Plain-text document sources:
----

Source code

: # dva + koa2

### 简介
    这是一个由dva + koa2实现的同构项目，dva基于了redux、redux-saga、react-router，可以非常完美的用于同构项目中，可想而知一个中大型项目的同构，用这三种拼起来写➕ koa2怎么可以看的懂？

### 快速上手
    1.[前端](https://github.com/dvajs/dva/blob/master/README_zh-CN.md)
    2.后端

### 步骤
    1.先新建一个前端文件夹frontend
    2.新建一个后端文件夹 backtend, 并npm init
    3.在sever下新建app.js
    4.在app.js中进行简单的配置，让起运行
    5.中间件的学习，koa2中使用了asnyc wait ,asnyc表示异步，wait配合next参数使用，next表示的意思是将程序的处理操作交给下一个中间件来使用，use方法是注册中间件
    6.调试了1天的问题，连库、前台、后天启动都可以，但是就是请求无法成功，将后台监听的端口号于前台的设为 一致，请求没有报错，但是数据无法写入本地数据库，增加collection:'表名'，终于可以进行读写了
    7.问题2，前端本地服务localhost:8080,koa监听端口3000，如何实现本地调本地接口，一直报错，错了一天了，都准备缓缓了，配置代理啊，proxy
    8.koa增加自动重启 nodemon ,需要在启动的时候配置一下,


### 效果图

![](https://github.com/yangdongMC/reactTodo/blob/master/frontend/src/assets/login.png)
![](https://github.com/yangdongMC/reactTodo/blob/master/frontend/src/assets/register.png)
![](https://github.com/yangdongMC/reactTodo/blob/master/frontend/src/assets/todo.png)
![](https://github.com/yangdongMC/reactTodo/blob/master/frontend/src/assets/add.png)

----

About this exercise | Reproduce every line in the records above that contains the word "https".

Answer below |
    1.[前端](https://github.com/dvajs/dva/blob/master/README_zh-CN.md)
![](https://github.com/yangdongMC/reactTodo/blob/master/frontend/src/assets/login.png)
![](https://github.com/yangdongMC/reactTodo/blob/master/frontend/src/assets/register.png)
![](https://github.com/yangdongMC/reactTodo/blob/master/frontend/src/assets/todo.png)
![](https://github.com/yangdongMC/reactTodo/blob/master/frontend/src/assets/add.png)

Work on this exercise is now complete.